Data Source & Data Science Approach

Our project used the Indoor Scene Recognition Dataset from MIT. This dataset, which includes high-quality indoor images of airports, perfectly fits our project's needs despite initial concerns about image quality. It is too good to be realistic representations captured by visually impaired individuals. This observation stemmed from our review of the Vizwiz Dataset, where many photos taken by visually impaired persons are blurred, out-of-focus, or do not fully capture targeting items.

To address this discrepancy, we applied random Gaussian and motion blur, exposure adjustment, rotations, and cropping to the images to simulate the conditions of photos taken by visually impaired users. By doing so, we created a robust and proprietary dataset tailored to our task, allowing us to evaluate models using these processed images. In addition, we also performed other extensive EDAs like t-SNE and PCAs to ensure the datasets had enough variety and were suitable for our use case.

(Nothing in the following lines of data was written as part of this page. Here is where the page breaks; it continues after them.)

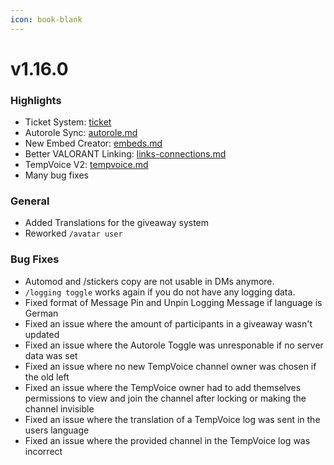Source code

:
 ```yaml
---
icon: book-blank
---
```


# v1.16.0

### Highlights

* Ticket System: [ticket](../our-features/ticket/ "mention")
* Autorole Sync: [autorole.md](../our-features/autorole.md "mention")
* New Embed Creator: [embeds.md](../our-features/embeds.md "mention")
* Better VALORANT Linking: [links-connections.md](../our-features/links-connections.md "mention")
* TempVoice V2: [tempvoice.md](../our-features/tempvoice.md "mention")
* Many bug fixes

### General

* Added Translations for the giveaway system
* Reworked `/avatar user`

### Bug Fixes

* Automod and /stickers copy are not usable in DMs anymore.
* `/logging toggle` works again if you do not have any logging data.
* Fixed format of Message Pin and Unpin Logging Message if language is German
* Fixed an issue where the amount of participants in a giveaway wasn't updated
* Fixed an issue where the Autorole Toggle was unresponable if no server data was set
* Fixed an issue where no new TempVoice channel owner was chosen if the old left
* Fixed an issue where the TempVoice owner had to add themselves permissions to view and join the channel after locking or making the channel invisible
* Fixed an issue where the translation of a TempVoice log was sent in the users language
* Fixed an issue where the provided channel in the TempVoice log was incorrect

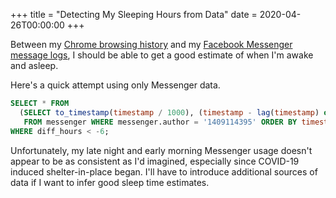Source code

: +++
title = "Detecting My Sleeping Hours from Data"
date = 2020-04-26T00:00:00
+++

Between my [Chrome browsing history](/snippets/2020-04-20-browser-history-date-queries/) and my [Facebook Messenger message logs](/snippets/2020-04-12-fb-messenger-sql/), I should be able to get a good estimate of when I'm awake and asleep.

Here's a quick attempt using only Messenger data.

```sql
SELECT * FROM
  (SELECT to_timestamp(timestamp / 1000), (timestamp - lag(timestamp) over (ORDER BY timestamp DESC)) / 1000 / 60 / 60 AS diff_hours
   FROM messenger WHERE messenger.author = '1409114395' ORDER BY timestamp DESC LIMIT 100000) AS foo
WHERE diff_hours < -6;
```

Unfortunately, my late night and early morning Messenger usage doesn't appear to be as consistent as I'd imagined, especially since COVID-19 induced shelter-in-place began.
I'll have to introduce additional sources of data if I want to infer good sleep time estimates.
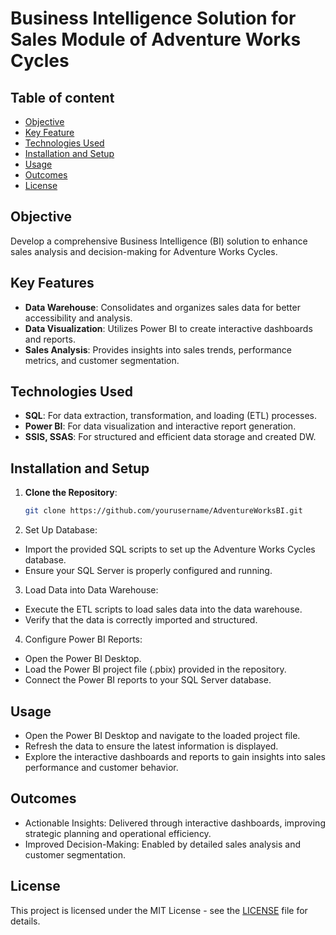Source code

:# Business Intelligence Solution for Sales Module of Adventure Works Cycles

## Table of content
- [Objective](#objective)
- [Key Feature](#key-feature)
- [Technologies Used](#technologies-used)
- [Installation and Setup](#installation-and-setup)
- [Usage](#usage)
- [Outcomes](#outcomes)
- [License](#license)
  
## Objective
Develop a comprehensive Business Intelligence (BI) solution to enhance sales analysis and decision-making for Adventure Works Cycles.

## Key Features
- **Data Warehouse**: Consolidates and organizes sales data for better accessibility and analysis.
- **Data Visualization**: Utilizes Power BI to create interactive dashboards and reports.
- **Sales Analysis**: Provides insights into sales trends, performance metrics, and customer segmentation.

## Technologies Used
- **SQL**: For data extraction, transformation, and loading (ETL) processes.
- **Power BI**: For data visualization and interactive report generation.
- **SSIS, SSAS**: For structured and efficient data storage and created DW.

## Installation and Setup
1. **Clone the Repository**:
   ```bash
   git clone https://github.com/yourusername/AdventureWorksBI.git
   ```

2. Set Up Database:
- Import the provided SQL scripts to set up the Adventure Works Cycles database.
- Ensure your SQL Server is properly configured and running.

3. Load Data into Data Warehouse:
- Execute the ETL scripts to load sales data into the data warehouse.
- Verify that the data is correctly imported and structured.

4. Configure Power BI Reports:
- Open the Power BI Desktop.
- Load the Power BI project file (.pbix) provided in the repository.
- Connect the Power BI reports to your SQL Server database.

## Usage
- Open the Power BI Desktop and navigate to the loaded project file.
- Refresh the data to ensure the latest information is displayed.
- Explore the interactive dashboards and reports to gain insights into sales performance and customer behavior.

## Outcomes
- Actionable Insights: Delivered through interactive dashboards, improving strategic planning and operational efficiency.
- Improved Decision-Making: Enabled by detailed sales analysis and customer segmentation.

## License
This project is licensed under the MIT License - see the [LICENSE](LICENSE.md) file for details.
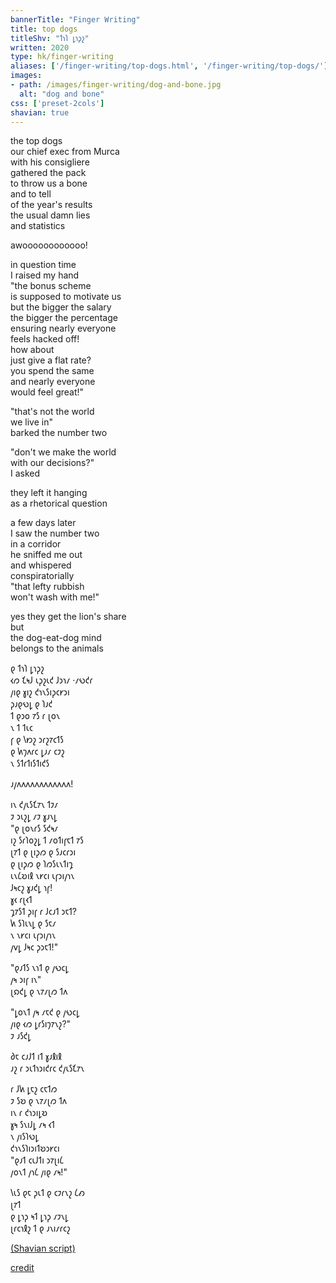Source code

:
 ```yaml
---
bannerTitle: "Finger Writing" 
title: top dogs
titleShv: "𐑑𐑪𐑐 𐑛𐑪𐑜𐑟"
written: 2020
type: hk/finger-writing
aliases: ['/finger-writing/top-dogs.html', '/finger-writing/top-dogs/']
images:
- path: /images/finger-writing/dog-and-bone.jpg 
  alt: "dog and bone"
css: ['preset-2cols']
shavian: true
---
```


<div class="latin">

the top dogs  
our chief exec from Murca  
with his consigliere  
gathered the pack  
to throw us a bone  
and to tell  
of the year's results  
the usual damn lies  
and statistics


awoooooooooooo!


in question time  
I raised my hand  
"the bonus scheme  
is supposed to motivate us  
but the bigger the salary  
the bigger the percentage  
ensuring nearly everyone  
feels hacked off!  
how about  
just give a flat rate?  
you spend the same  
and nearly everyone  
would feel great!"  


"that's not the world  
we live in"  
barked the number two  


"don't we make the world  
with our decisions?"  
I asked  


they left it hanging  
as a rhetorical question  


a few days later  
I saw the number two  
in a corridor  
he sniffed me out  
and whispered  
conspiratorially  
"that lefty rubbish  
won't wash with me!"


yes they get the lion's share  
but  
the dog-eat-dog mind  
belongs to the animals  

</div>

<div class="shavian">

𐑞 𐑑𐑪𐑐 𐑛𐑪𐑜𐑟  
𐑬𐑼 𐑗𐑰𐑓 𐑧𐑜𐑟𐑧𐑒 𐑓𐑮𐑪𐑥 ·𐑥𐑻𐑒𐑩  
𐑢𐑦𐑞 𐑣𐑦𐑟 𐑒𐑪𐑯𐑕𐑦𐑜𐑤𐑾𐑮𐑦  
𐑜𐑨𐑞𐑻𐑛 𐑞 𐑐𐑨𐑒  
𐑑 𐑞𐑮𐑴 𐑳𐑕 𐑩 𐑚𐑴𐑯  
𐑯 𐑑 𐑑𐑧𐑤  
𐑝 𐑞 𐑘𐑽𐑟 𐑮𐑩𐑟𐑳𐑤𐑑𐑕  
𐑞 𐑿𐑠𐑵𐑩𐑤 𐑛𐑨𐑥 𐑤𐑲𐑟  
𐑯 𐑕𐑑𐑩𐑑𐑦𐑕𐑑𐑦𐑒𐑕

𐑨𐑢𐑵𐑵𐑵𐑵𐑵𐑵𐑵𐑵𐑵𐑵𐑵𐑵!

𐑦𐑯 𐑒𐑢𐑧𐑕𐑗𐑳𐑯 𐑑𐑲𐑥  
𐑲 𐑮𐑧𐑟𐑛 𐑥𐑲 𐑣𐑨𐑯𐑛  
"𐑞 𐑚𐑴𐑯𐑩𐑕 𐑕𐑒𐑰𐑥  
𐑦𐑟 𐑕𐑩𐑐𐑴𐑟𐑛 𐑑 𐑥𐑴𐑑𐑦𐑝𐑱𐑑 𐑳𐑕  
𐑚𐑳𐑑 𐑞 𐑚𐑦𐑜𐑼 𐑞 𐑕𐑨𐑤𐑩𐑮𐑦  
𐑞 𐑚𐑦𐑜𐑼 𐑞 𐑐𐑼𐑕𐑧𐑯𐑑𐑦𐑡  
𐑧𐑯𐑖𐑹𐑦𐑙 𐑯𐑾𐑤𐑦 𐑧𐑝𐑮𐑦𐑢𐑪𐑯  
𐑓𐑰𐑤𐑟 𐑣𐑨𐑒𐑛 𐑪𐑝!  
𐑣𐑬 𐑩𐑚𐑬𐑑  
𐑡𐑳𐑕𐑑 𐑜𐑦𐑝 𐑩 𐑓𐑤𐑨𐑑 𐑮𐑱𐑑?  
𐑿 𐑕𐑐𐑧𐑯𐑛 𐑞 𐑕𐑱𐑥  
𐑯 𐑯𐑾𐑤𐑦 𐑧𐑝𐑮𐑦𐑢𐑪𐑯  
𐑢𐑫𐑛 𐑓𐑰𐑤 𐑜𐑮𐑱𐑑!"

"𐑞𐑨𐑑𐑕 𐑯𐑪𐑑 𐑞 𐑢𐑻𐑤𐑛  
𐑢𐑰 𐑮𐑦𐑝 𐑦𐑯"  
𐑚𐑸𐑒𐑛 𐑞 𐑯𐑳𐑥𐑚𐑼 𐑑𐑵

"𐑛𐑴𐑯𐑑 𐑢𐑰 𐑥𐑱𐑒 𐑞 𐑢𐑻𐑤𐑛  
𐑢𐑦𐑞 𐑬𐑼 𐑛𐑩𐑕𐑦𐑠𐑳𐑯𐑟?"  
𐑲 𐑨𐑕𐑒𐑛

𐑔𐑱 𐑤𐑨𐑓𐑑 𐑦𐑑 𐑣𐑨𐑙𐑦𐑙  
𐑨𐑟 𐑩 𐑮𐑧𐑑𐑪𐑮𐑦𐑒𐑩𐑤 𐑒𐑢𐑧𐑕𐑗𐑳𐑯

𐑩 𐑓𐑿 𐑛𐑱𐑟 𐑤𐑱𐑑𐑼  
𐑲 𐑕𐑹 𐑞 𐑯𐑳𐑥𐑚𐑼 𐑑𐑵  
𐑦𐑯 𐑩 𐑒𐑪𐑮𐑦𐑛𐑹  
𐑣𐑰 𐑕𐑯𐑦𐑓𐑛 𐑥𐑰 𐑬𐑑  
𐑯 𐑢𐑦𐑕𐑐𐑻𐑛  
𐑒𐑪𐑯𐑕𐑐𐑦𐑮𐑦𐑑𐑹𐑮𐑾𐑤𐑦  
"𐑞𐑨𐑑 𐑤𐑧𐑓𐑑𐑦 𐑮𐑳𐑚𐑦𐑖  
𐑢𐑴𐑯𐑑 𐑢𐑪𐑖 𐑢𐑦𐑞 𐑥𐑰!"

𐑘𐑧𐑕 𐑞𐑱 𐑜𐑧𐑑 𐑞 𐑤𐑲𐑩𐑯𐑟 𐑖𐑺  
𐑚𐑳𐑑  
𐑞 𐑛𐑪𐑜 𐑰𐑑 𐑛𐑪𐑜 𐑥𐑲𐑯𐑛  
𐑚𐑩𐑤𐑪𐑙𐑟 𐑑 𐑞 𐑨𐑯𐑦𐑥𐑩𐑤𐑟

[(Shavian script)](/shavian/intro)

</div>

[credit](https://rocksolidk9.wordpress.com/)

Because the output will be descriptive, we generated our golden data annotations. We took 92 images (a random 10% of the dataset) and sent them to GPT4 for description, then manually reviewed them and made them more descriptive. We pay special attention to photo accessibility features, like tactile guide strips and signs. With this dataset, we can generate evaluation scores like Rouge and BERT scores and compare them among different models quickly.